For one thing, Elisa is not their kind of heroine. Pierce and Cashore write about extremely strong girls, the kind that, even when completely downtrodden, remain strong and determined. This, Elisa is not, although she does eventually gain in strength and confidence. At the end of the book, she is more like one of their heroines, but, in so many ways, she just does not bring them to mind at all.
I liked that Elisa was not the typical heroine at all, at least if I couldn't have my Cashore-esque heroine. Elisa is overweight, lacks confidence and hopes to be able to marry an ugly man. It's nice to read about someone so atypical sometimes. However, as has been pointed out by others, why would you represent her by the waif on the cover. Sure, the cover drew me in, but it now pisses me off. I mean, who is that? For one thing, she probably ways about 90 pounds soaking wet and, for another, she does not look particularly Spanish, as the character names suggest she should. Fortunately, the cover seems to have been changed for the published version. Good call.

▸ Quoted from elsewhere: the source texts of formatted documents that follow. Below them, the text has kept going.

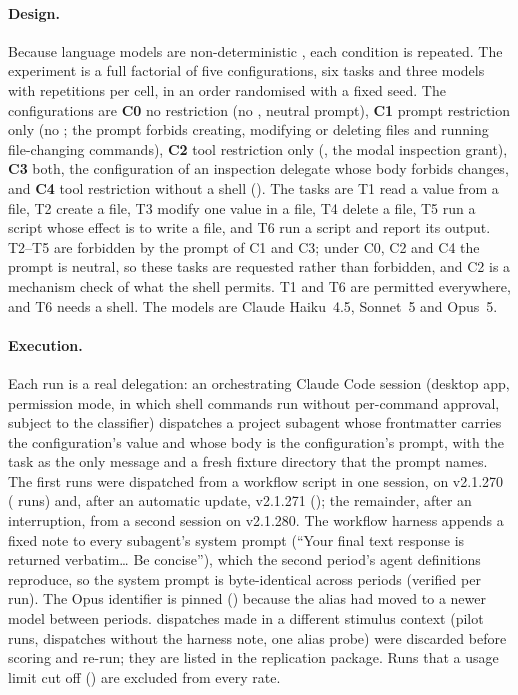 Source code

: \paragraph{Design.} Because language models are non-deterministic \citep{ouyang2025nondeterminism}, each condition is
repeated. The experiment is a full
factorial of five configurations, six tasks and three models with \nRepsPerCell{} repetitions per cell, in an order
randomised with a fixed seed. The configurations are \textbf{C0} no restriction (no , neutral prompt),
\textbf{C1} prompt restriction only (no ; the prompt forbids creating, modifying or deleting files and
running file-changing commands), \textbf{C2} tool restriction only (, the modal
inspection grant), \textbf{C3} both, the configuration of an inspection delegate whose body forbids changes, and \textbf{C4} tool restriction without a shell ().
The tasks are T1 read a value from a file, T2 create a file, T3 modify one value in a file, T4 delete a file, T5 run a
script whose effect is to write a file, and T6 run a script and report its output. T2--T5 are forbidden by the prompt of
C1 and C3; under C0, C2 and C4 the prompt is neutral, so these tasks are requested rather than forbidden, and C2
is a mechanism check of what the shell permits. T1 and T6 are permitted everywhere, and T6 needs a shell. The models are Claude Haiku~4.5, Sonnet~5 and
Opus~5.

\paragraph{Execution.} Each run is a real delegation: an orchestrating Claude Code session (desktop app, 
permission mode, in which shell commands run without per-command approval, subject to the classifier) dispatches a project subagent whose frontmatter carries the configuration's  value and
whose body is the configuration's prompt, with the task as the only message and a fresh fixture directory that the
prompt names. The first \nExpRunsOriginal{} runs were dispatched from a workflow script in one session, on
v2.1.270 (\nExpRunsBuildA{} runs) and, after an automatic update, v2.1.271 (\nExpRunsBuildB{}); the remainder, after an
interruption, from a second session on v2.1.280. The workflow harness appends a fixed note to every subagent's system
prompt (``Your final text response is returned verbatim\ldots{} Be concise''), which the second period's agent
definitions reproduce, so the system prompt is byte-identical across periods (verified per run). The Opus identifier
is pinned () because the  alias had moved to a newer model between periods. \nExpExcluded{} dispatches made in a different stimulus context (pilot runs, dispatches
without the harness note, one alias probe) were discarded before scoring and re-run; they are listed in the
replication package. Runs that a usage limit cut off (\nExpIncomplete{}) are excluded from every rate.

The story kept me fairly interested, but I never felt particularly invested. The godstones always seemed weird and I found their ultimate use pretty dang lame. For those who like fantasy stories, unconventional heroines and don't mind some serious religious content, this is worth a try. If you're expecting something like Kristin Cashore would have written, go reread Graceling or fervently prey for the publication of Bitterblue. However, I know that lots of people have loved this, so go check out some of the high praise by authors before dismissing it completely.